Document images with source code
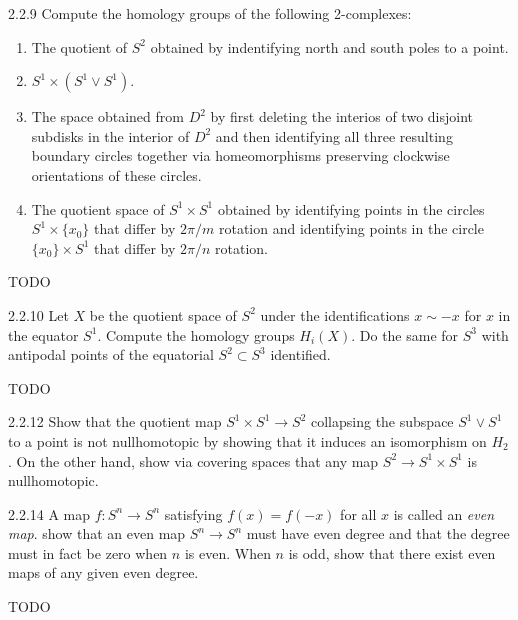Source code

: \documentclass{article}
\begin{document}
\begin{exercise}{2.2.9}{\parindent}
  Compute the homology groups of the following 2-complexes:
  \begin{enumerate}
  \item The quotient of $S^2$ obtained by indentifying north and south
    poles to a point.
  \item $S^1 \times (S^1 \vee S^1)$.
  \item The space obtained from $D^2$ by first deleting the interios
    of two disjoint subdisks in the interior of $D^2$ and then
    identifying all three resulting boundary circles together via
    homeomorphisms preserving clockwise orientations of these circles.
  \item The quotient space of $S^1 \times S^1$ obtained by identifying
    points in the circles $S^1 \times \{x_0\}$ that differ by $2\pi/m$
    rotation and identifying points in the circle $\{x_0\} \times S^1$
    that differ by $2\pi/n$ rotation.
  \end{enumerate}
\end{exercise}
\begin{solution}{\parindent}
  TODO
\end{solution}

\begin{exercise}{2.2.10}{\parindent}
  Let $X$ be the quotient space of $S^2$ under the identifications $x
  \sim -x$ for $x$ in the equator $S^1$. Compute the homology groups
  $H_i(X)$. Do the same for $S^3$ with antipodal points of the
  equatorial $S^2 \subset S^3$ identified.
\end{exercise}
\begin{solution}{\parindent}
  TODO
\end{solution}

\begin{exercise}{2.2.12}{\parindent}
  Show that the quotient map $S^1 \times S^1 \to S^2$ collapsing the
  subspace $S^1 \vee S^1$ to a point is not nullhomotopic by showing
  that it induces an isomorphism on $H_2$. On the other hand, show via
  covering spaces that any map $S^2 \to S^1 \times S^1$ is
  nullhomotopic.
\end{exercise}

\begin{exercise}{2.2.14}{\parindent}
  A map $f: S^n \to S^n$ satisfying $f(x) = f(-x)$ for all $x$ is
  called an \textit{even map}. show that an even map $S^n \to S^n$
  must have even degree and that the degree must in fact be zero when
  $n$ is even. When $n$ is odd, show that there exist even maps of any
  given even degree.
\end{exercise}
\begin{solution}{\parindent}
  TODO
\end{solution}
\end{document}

* * *

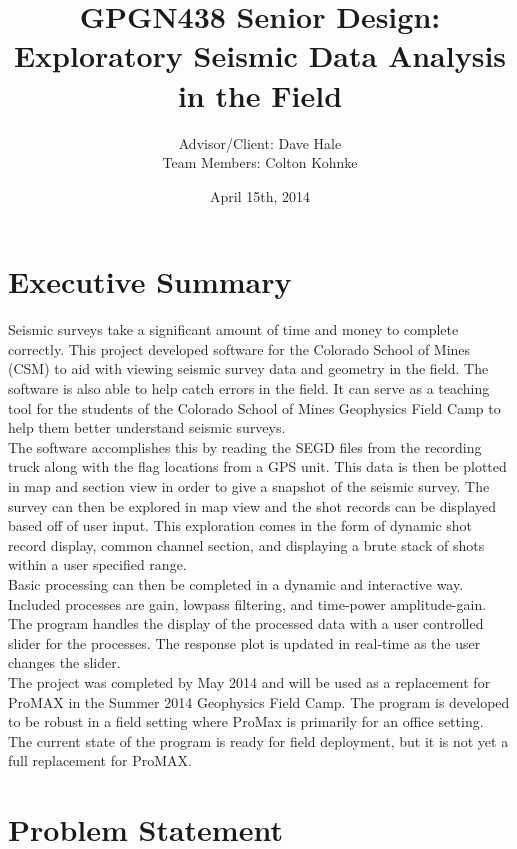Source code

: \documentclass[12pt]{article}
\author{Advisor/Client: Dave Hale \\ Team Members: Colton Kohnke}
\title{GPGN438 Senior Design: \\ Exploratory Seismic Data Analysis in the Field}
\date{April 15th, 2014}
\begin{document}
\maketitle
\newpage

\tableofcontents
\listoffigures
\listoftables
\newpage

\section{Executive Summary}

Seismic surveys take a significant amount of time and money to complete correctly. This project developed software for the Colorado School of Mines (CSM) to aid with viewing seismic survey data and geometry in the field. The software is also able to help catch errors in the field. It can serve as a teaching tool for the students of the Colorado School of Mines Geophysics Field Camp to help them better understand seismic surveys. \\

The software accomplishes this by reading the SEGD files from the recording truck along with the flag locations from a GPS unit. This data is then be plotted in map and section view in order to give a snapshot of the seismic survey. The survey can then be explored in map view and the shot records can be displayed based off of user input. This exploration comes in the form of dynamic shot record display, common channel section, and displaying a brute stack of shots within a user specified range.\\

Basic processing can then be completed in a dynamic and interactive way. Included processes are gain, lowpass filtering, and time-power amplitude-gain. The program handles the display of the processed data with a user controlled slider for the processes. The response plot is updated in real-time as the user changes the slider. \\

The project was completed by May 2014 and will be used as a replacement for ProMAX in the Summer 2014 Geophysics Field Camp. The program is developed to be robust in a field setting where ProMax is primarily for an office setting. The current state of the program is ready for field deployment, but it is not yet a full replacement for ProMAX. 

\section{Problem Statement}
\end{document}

--- Exercise goal ---
Could you reproduce exactly the lines of the entries above, from the one with "deleting the interios" through the one with "Show that the quotient", and nothing else?

--- Result ---
  \item The space obtained from $D^2$ by first deleting the interios
    of two disjoint subdisks in the interior of $D^2$ and then
    identifying all three resulting boundary circles together via
    homeomorphisms preserving clockwise orientations of these circles.
  \item The quotient space of $S^1 \times S^1$ obtained by identifying
    points in the circles $S^1 \times \{x_0\}$ that differ by $2\pi/m$
    rotation and identifying points in the circle $\{x_0\} \times S^1$
    that differ by $2\pi/n$ rotation.
  \end{enumerate}
\end{exercise}
\begin{solution}{\parindent}
  TODO
\end{solution}

\begin{exercise}{2.2.10}{\parindent}
  Let $X$ be the quotient space of $S^2$ under the identifications $x
  \sim -x$ for $x$ in the equator $S^1$. Compute the homology groups
  $H_i(X)$. Do the same for $S^3$ with antipodal points of the
  equatorial $S^2 \subset S^3$ identified.
\end{exercise}
\begin{solution}{\parindent}
  TODO
\end{solution}

\begin{exercise}{2.2.12}{\parindent}
  Show that the quotient map $S^1 \times S^1 \to S^2$ collapsing the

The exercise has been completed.